Gardner F. Fox‘s The Borgia Blade is a distillate of Rafael Sabatini, served with a squeeze of romance novel in a man-sized pewter tankard. Fox streamlines the historical adventure novel, keeping only the good stuff. And yet at the same time one gets the impression that he’s putting all his research on the page. That is usually a criticism, suggesting an overstuffed narrative filled with extraneous minutiae. But not in this case. Borgia Blade is replete with period detail of the sort that delights the student of medieval and renaissance military history yet simultaneously serves the purpose of establishing time and place. Along with the careful depiction of attire, buildings, and furnishings, the verisimilitude Fox creates elevates Blade above a cliche-ridden. swashbuckling bodice-ripper (which in many glorious ways it is.)

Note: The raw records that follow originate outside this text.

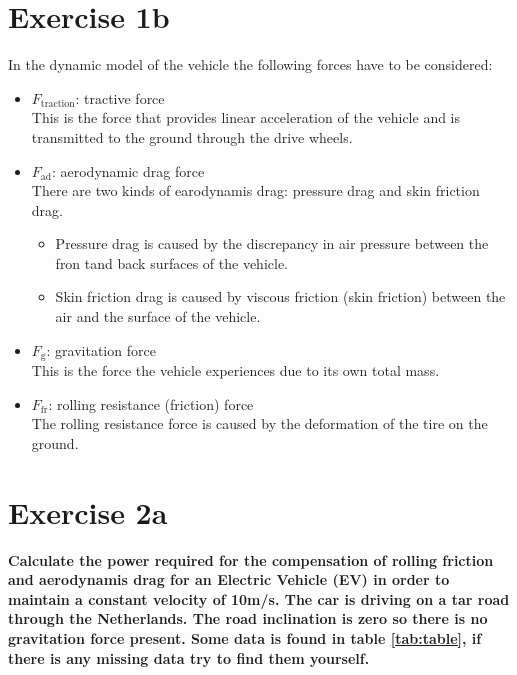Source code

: \documentclass[final]{scrreprt} %
\begin{document}
\section{Exercise 1b}
In the dynamic model of the vehicle the following forces have to be considered: 
\begin{itemize}
\item $F_{\mathrm{traction}}$: tractive force \\
This is the force that provides linear acceleration of the vehicle and is transmitted to the ground through the drive wheels. 
\item $F_{\mathrm{ad}}$: aerodynamic drag force\\
There are two kinds of earodynamis drag: pressure drag and skin friction drag.
\begin{itemize}
\item Pressure drag is caused by the discrepancy in air pressure between the fron tand back surfaces of the vehicle.
\item Skin friction drag is caused by viscous friction (skin friction) between the air and the surface of the vehicle.
\end{itemize}
\item $F_\mathrm{g}$: gravitation force\\
This is the force the vehicle experiences due to its own total mass. 
\item $F_{\mathrm{fr}}$: rolling resistance (friction) force\\
The rolling resistance force is caused by the deformation of the tire on the ground.  
\end{itemize}

\section{Exercise 2a}
{\bf Calculate the power required for the compensation of rolling friction and aerodynamis drag for an Electric Vehicle (EV) in order to maintain a constant velocity of 10m/s. The car is driving on a tar road through the Netherlands. The road inclination is zero so there is no gravitation force present. Some data is found in table \ref{tab:table}, if there is any missing data try to find them yourself.} \\
\end{document}
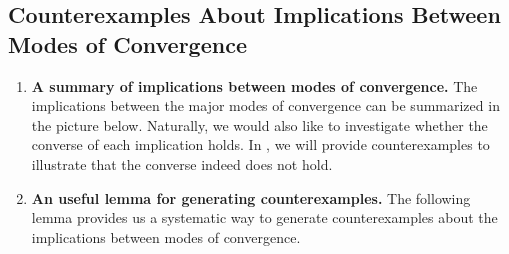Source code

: \subsection{Counterexamples About Implications Between Modes of Convergence}
\label{subsect:counterexamples}
\begin{enumerate}
\item \textbf{A summary of implications between modes of convergence.}
The implications between the major modes of convergence can be
summarized in the picture below. Naturally, we would also like to investigate
whether the converse of each implication holds. In
, we will provide counterexamples to illustrate
that the converse indeed does not hold.
\begin{center}
\end{center}
\item \textbf{An useful lemma for generating counterexamples.} The following
lemma provides us a systematic way to generate counterexamples about the
implications between modes of convergence.


\end{enumerate}

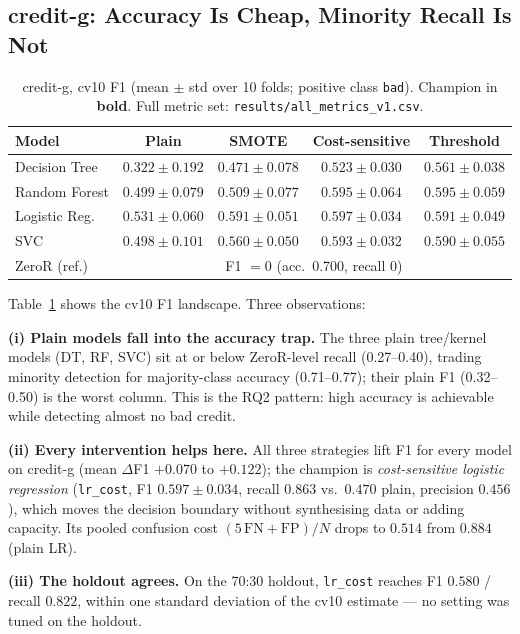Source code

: \subsection{credit-g: Accuracy Is Cheap, Minority Recall Is Not}
\label{sec:results-creditg}

\begin{table}[H]
\centering
\caption{credit-g, cv10 F1 (mean $\pm$ std over 10 folds; positive class \texttt{bad}). Champion in \textbf{bold}. Full metric set: \texttt{results/all\_metrics\_v1.csv}.}
\label{tab:creditg-f1}
\begin{tabular}{lcccc}
\toprule
Model & Plain & SMOTE & Cost-sensitive & Threshold \\
\midrule
Decision Tree & $0.322\pm0.192$ & $0.471\pm0.078$ & $0.523\pm0.030$ & $0.561\pm0.038$ \\
Random Forest & $0.499\pm0.079$ & $0.509\pm0.077$ & $0.595\pm0.064$ & $0.595\pm0.059$ \\
Logistic Reg. & $0.531\pm0.060$ & $0.591\pm0.051$ & $\mathbf{0.597\pm0.034}$ & $0.591\pm0.049$ \\
SVC & $0.498\pm0.101$ & $0.560\pm0.050$ & $0.593\pm0.032$ & $0.590\pm0.055$ \\
\midrule
ZeroR (ref.) & \multicolumn{4}{c}{F1 $=0$ (acc.\ 0.700, recall 0)} \\
\bottomrule
\end{tabular}
\end{table}

Table~\ref{tab:creditg-f1} shows the cv10 F1 landscape. Three observations:

\textbf{(i) Plain models fall into the accuracy trap.} The three plain tree/kernel models (DT, RF, SVC) sit at or below ZeroR-level recall (0.27--0.40), trading minority detection for majority-class accuracy (0.71--0.77); their plain F1 (0.32--0.50) is the worst column. This is the RQ2 pattern: high accuracy is achievable while detecting almost no bad credit.

\textbf{(ii) Every intervention helps here.} All three strategies lift F1 for every model on credit-g (mean $\Delta$F1 $+0.070$ to $+0.122$); the champion is \emph{cost-sensitive logistic regression} (\texttt{lr\_cost}, F1 $0.597\pm0.034$, recall $0.863$ vs.\ $0.470$ plain, precision $0.456$), which moves the decision boundary without synthesising data or adding capacity. Its pooled confusion cost $(5\,\mathrm{FN}+\mathrm{FP})/N$ drops to $0.514$ from $0.884$ (plain LR).

\textbf{(iii) The holdout agrees.} On the 70:30 holdout, \texttt{lr\_cost} reaches F1 $0.580$ / recall $0.822$, within one standard deviation of the cv10 estimate --- no setting was tuned on the holdout.

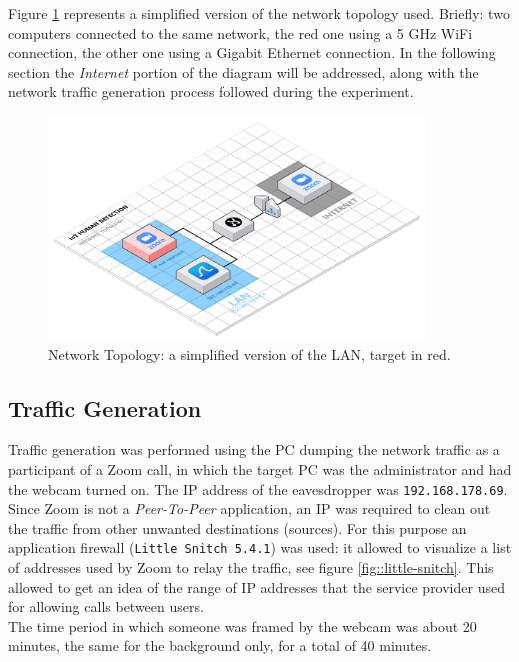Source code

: \documentclass{article}
\begin{document}
Figure \ref{fig::net-topology} represents a simplified version of the network topology used. Briefly: two computers connected to the same network, the red one using a 5 GHz WiFi connection, the other one using a Gigabit Ethernet connection. In the following section the \textit{Internet} portion of the diagram will be addressed, along with the network traffic generation process followed during the experiment.

\begin{figure}[h]
	\centering
	\includegraphics[width=10cm]{assets/Spy-Your-Mate-Topology.png}
	\caption{Network Topology: a simplified version of the LAN, target in red.}
	\label{fig::net-topology}
\end{figure}

\subsection[]{Traffic Generation}

Traffic generation was performed using the PC dumping the network traffic as a participant of a Zoom call, in which the target PC was the administrator and had the webcam turned on. The IP address of the eavesdropper was \texttt{192.168.178.69}. Since Zoom is not a \textit{Peer-To-Peer} application, an IP was required to clean out the traffic from other unwanted destinations (sources). For this purpose an application firewall (\texttt{Little Snitch 5.4.1}) was used: it allowed to visualize a list of addresses used by Zoom to relay the traffic, see figure \ref{fig::little-snitch}. This allowed to get an idea of the range of IP addresses that the service provider used for allowing calls between users. \\ The time period in which someone was framed by the webcam was about 20 minutes, the same for the background only, for a total of 40 minutes.
\end{document}
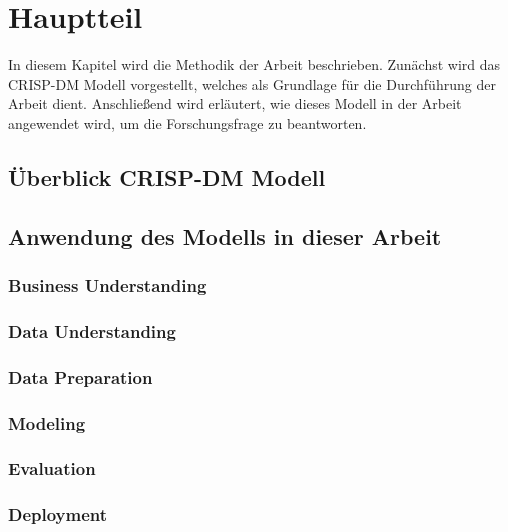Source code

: \newpage

\section{Hauptteil} \label{Methodik}
In diesem Kapitel wird die Methodik der Arbeit beschrieben. Zunächst wird das CRISP-DM Modell vorgestellt, welches als Grundlage für die Durchführung der Arbeit dient. Anschließend wird erläutert, wie dieses Modell in der Arbeit angewendet wird, um die Forschungsfrage zu beantworten.

\subsection{Überblick CRISP-DM Modell} \label{ueberblickcrispdm}


\subsection{Anwendung des Modells in dieser Arbeit} \label{anwendungdesmodellsinderarbeit}


\subsubsection{Business Understanding} \label{businessunderstanding}


\subsubsection{Data Understanding} \label{dataunderstanding}


\subsubsection{Data Preparation} \label{datapreparation}


\subsubsection{Modeling} \label{modeling}


\subsubsection{Evaluation} \label{evaluation}


\subsubsection{Deployment} \label{deployment}

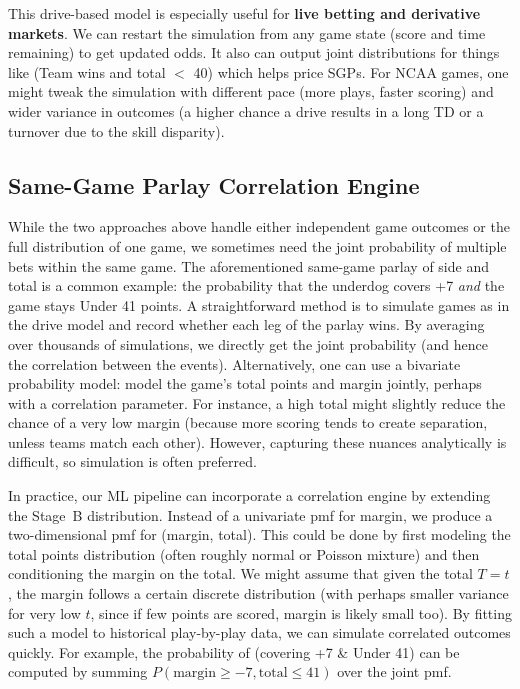 \documentclass[12pt]{article}
\begin{document}
This drive-based model is especially useful for \textbf{live betting and derivative markets}. We can restart the simulation from any game state (score and time remaining) to get updated odds. It also can output joint distributions for things like (Team wins and total $<$ 40) which helps price SGPs. For NCAA games, one might tweak the simulation with different pace (more plays, faster scoring) and wider variance in outcomes (a higher chance a drive results in a long TD or a turnover due to the skill disparity).

\subsection{Same-Game Parlay Correlation Engine}
While the two approaches above handle either independent game outcomes or the full distribution of one game, we sometimes need the joint probability of multiple bets within the same game. The aforementioned same-game parlay of side and total is a common example: the probability that the underdog covers +7 \emph{and} the game stays Under 41 points. A straightforward method is to simulate games as in the drive model and record whether each leg of the parlay wins. By averaging over thousands of simulations, we directly get the joint probability (and hence the correlation between the events). Alternatively, one can use a bivariate probability model: model the game’s total points and margin jointly, perhaps with a correlation parameter. For instance, a high total might slightly reduce the chance of a very low margin (because more scoring tends to create separation, unless teams match each other). However, capturing these nuances analytically is difficult, so simulation is often preferred.

In practice, our ML pipeline can incorporate a correlation engine by extending the Stage~B distribution. Instead of a univariate pmf for margin, we produce a two-dimensional pmf for (margin, total). This could be done by first modeling the total points distribution (often roughly normal or Poisson mixture) and then conditioning the margin on the total. We might assume that given the total $T=t$, the margin follows a certain discrete distribution (with perhaps smaller variance for very low $t$, since if few points are scored, margin is likely small too). By fitting such a model to historical play-by-play data, we can simulate correlated outcomes quickly. For example, the probability of (covering +7 \& Under 41) can be computed by summing $P(\text{margin}\ge -7, \text{total}\le 41)$ over the joint pmf.
\end{document}
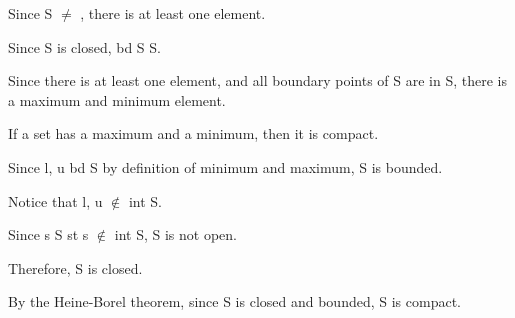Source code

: \documentclass{article}
\begin{document}
{	Since S $\neq$ \es, there is at least one element.
	
	Since S is closed, bd S \sbs S.
	
	Since there is at least one element, and all boundary points of S are in S, there is a maximum and minimum element.
	
\item If a set has a maximum and a minimum, then it is compact.
	
	
	Since l, u \mem bd S by definition of minimum and maximum, S is bounded.
	
	Notice that l, u $\not\in$ int S.
	
	Since \exs s \mem S st s $\not\in$ int S, S is not open.
	
	Therefore, S is closed.
	
	By the Heine-Borel theorem, since S is closed and bounded, S is compact.
	
	
\elist

}
\end{document}
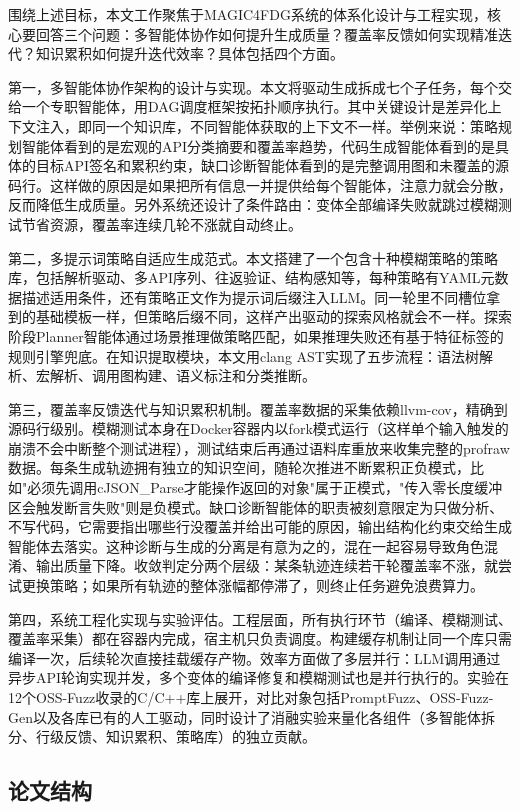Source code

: 围绕上述目标，本文工作聚焦于MAGIC4FDG系统的体系化设计与工程实现，核心要回答三个问题：多智能体协作如何提升生成质量？覆盖率反馈如何实现精准迭代？知识累积如何提升迭代效率？具体包括四个方面。

第一，多智能体协作架构的设计与实现。本文将驱动生成拆成七个子任务，每个交给一个专职智能体，用DAG调度框架按拓扑顺序执行。其中关键设计是差异化上下文注入，即同一个知识库，不同智能体获取的上下文不一样。举例来说：策略规划智能体看到的是宏观的API分类摘要和覆盖率趋势，代码生成智能体看到的是具体的目标API签名和累积约束，缺口诊断智能体看到的是完整调用图和未覆盖的源码行。这样做的原因是如果把所有信息一并提供给每个智能体，注意力就会分散，反而降低生成质量。另外系统还设计了条件路由：变体全部编译失败就跳过模糊测试节省资源，覆盖率连续几轮不涨就自动终止。

第二，多提示词策略自适应生成范式。本文搭建了一个包含十种模糊策略的策略库，包括解析驱动、多API序列、往返验证、结构感知等，每种策略有YAML元数据描述适用条件，还有策略正文作为提示词后缀注入LLM。同一轮里不同槽位拿到的基础模板一样，但策略后缀不同，这样产出驱动的探索风格就会不一样。探索阶段Planner智能体通过场景推理做策略匹配，如果推理失败还有基于特征标签的规则引擎兜底。在知识提取模块，本文用clang AST实现了五步流程：语法树解析、宏解析、调用图构建、语义标注和分类推断。

第三，覆盖率反馈迭代与知识累积机制。覆盖率数据的采集依赖llvm-cov，精确到源码行级别。模糊测试本身在Docker容器内以fork模式运行（这样单个输入触发的崩溃不会中断整个测试进程），测试结束后再通过语料库重放来收集完整的profraw数据。每条生成轨迹拥有独立的知识空间，随轮次推进不断累积正负模式，比如"必须先调用cJSON\_Parse才能操作返回的对象"属于正模式，"传入零长度缓冲区会触发断言失败"则是负模式。缺口诊断智能体的职责被刻意限定为只做分析、不写代码，它需要指出哪些行没覆盖并给出可能的原因，输出结构化约束交给生成智能体去落实。这种诊断与生成的分离是有意为之的，混在一起容易导致角色混淆、输出质量下降。收敛判定分两个层级：某条轨迹连续若干轮覆盖率不涨，就尝试更换策略；如果所有轨迹的整体涨幅都停滞了，则终止任务避免浪费算力。

第四，系统工程化实现与实验评估。工程层面，所有执行环节（编译、模糊测试、覆盖率采集）都在容器内完成，宿主机只负责调度。构建缓存机制让同一个库只需编译一次，后续轮次直接挂载缓存产物。效率方面做了多层并行：LLM调用通过异步API轮询实现并发，多个变体的编译修复和模糊测试也是并行执行的。实验在12个OSS-Fuzz收录的C/C++库上展开，对比对象包括PromptFuzz、OSS-Fuzz-Gen以及各库已有的人工驱动，同时设计了消融实验来量化各组件（多智能体拆分、行级反馈、知识累积、策略库）的独立贡献。

\subsection{论文结构}

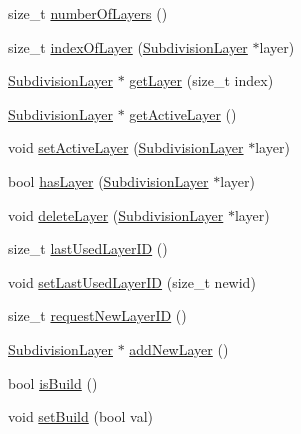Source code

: \begin{DoxyCompactItemize}
\item 
size\-\_\-t \hyperlink{classShipCAD_1_1SubdivisionSurface_ad9d00dfc848975306c43305e13e57ebe}{number\-Of\-Layers} ()
\item 
size\-\_\-t \hyperlink{classShipCAD_1_1SubdivisionSurface_accb1e8604e44f491f84e9fb77d1ab5c7}{index\-Of\-Layer} (\hyperlink{classShipCAD_1_1SubdivisionLayer}{Subdivision\-Layer} $\ast$layer)
\item 
\hyperlink{classShipCAD_1_1SubdivisionLayer}{Subdivision\-Layer} $\ast$ \hyperlink{classShipCAD_1_1SubdivisionSurface_a24b230e51a0c5fb3e7f51d0e2340eb9f}{get\-Layer} (size\-\_\-t index)
\item 
\hyperlink{classShipCAD_1_1SubdivisionLayer}{Subdivision\-Layer} $\ast$ \hyperlink{classShipCAD_1_1SubdivisionSurface_a490d7a6fef79ba56fd36395208b46ba5}{get\-Active\-Layer} ()
\item 
void \hyperlink{classShipCAD_1_1SubdivisionSurface_a69bafa71111e562a52a089be99b47871}{set\-Active\-Layer} (\hyperlink{classShipCAD_1_1SubdivisionLayer}{Subdivision\-Layer} $\ast$layer)
\item 
bool \hyperlink{classShipCAD_1_1SubdivisionSurface_aef9fe9a74054b54292f7f64e0589743c}{has\-Layer} (\hyperlink{classShipCAD_1_1SubdivisionLayer}{Subdivision\-Layer} $\ast$layer)
\item 
void \hyperlink{classShipCAD_1_1SubdivisionSurface_a3f0dac49106056562a8b675c61918abe}{delete\-Layer} (\hyperlink{classShipCAD_1_1SubdivisionLayer}{Subdivision\-Layer} $\ast$layer)
\item 
size\-\_\-t \hyperlink{classShipCAD_1_1SubdivisionSurface_a46966d7372d20e563fddc48d6bbcab8a}{last\-Used\-Layer\-I\-D} ()
\item 
void \hyperlink{classShipCAD_1_1SubdivisionSurface_aa72a8cf7c5bddaaf24ec41ad3480fe70}{set\-Last\-Used\-Layer\-I\-D} (size\-\_\-t newid)
\item 
size\-\_\-t \hyperlink{classShipCAD_1_1SubdivisionSurface_a3af3a30b53d867b2b25f9ac9290a264a}{request\-New\-Layer\-I\-D} ()
\item 
\hyperlink{classShipCAD_1_1SubdivisionLayer}{Subdivision\-Layer} $\ast$ \hyperlink{classShipCAD_1_1SubdivisionSurface_a5bf8f452664e17dae636d4b66a66eba9}{add\-New\-Layer} ()
\item 
bool \hyperlink{classShipCAD_1_1SubdivisionSurface_a54b74c879ff3782b264e27a8d4fab368}{is\-Build} ()
\item 
void \hyperlink{classShipCAD_1_1SubdivisionSurface_aec5073750762d1f8c3ab2107a742f4a5}{set\-Build} (bool val)
\item 

\end{DoxyCompactItemize}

Fox moves the plot along crisply, pulling off the seemingly contradictory feat of writing with both economy and verve. A rather standard issue protagonist, physically gifted yet hopelessly naive and easy prey to the simplest of traps and stratagems, Ilarion the stable boy and master swordsman becomes a pampered pet of a Machiavellian Cesare Borgia who hopes to use him as a pawn in a scheme that is revealed near the end of the novel. Most of the hints are there and it wouldn’t require Hercule Poirot to piece it all together. But that isn’t the point. Blade is not a mystery. It is a page-turning action tale, of the sort one might expect to have seen on the big screen in the heyday of Errol Flynn. The cover tells you all you need to know, though of course it is woefully inaccurate, depicting costuming from the late eighteenth century and a hero wielding a dress smallsword, rather than the late fifteenth, early sixteenth century Roman attire and rapier that the book describes. But my quibbling does not diminish the fun and bravura of The Borgia Blade

If after reading it you find yourself still in the mood for action and adventure, you’ve come to the right shop. Most of what I’ve written would meet your requirement. But how about some Sword-and-Planet science fiction? Under Strange Suns will satisfy. Or if you’re looking for something in the fantasy, Sword-and-Sorcery department, why not try the Falchion’s Company series. (Ask me about codes for free audio books.)

 



2 comments

  1. The only thing wrong with this book is that it has NEVER had a really great cover. A couple of good ones, but never a great one. I highly recommend almost all of GFF’s other historicals. Even some that were meant to be more ‘romance’ are pretty good.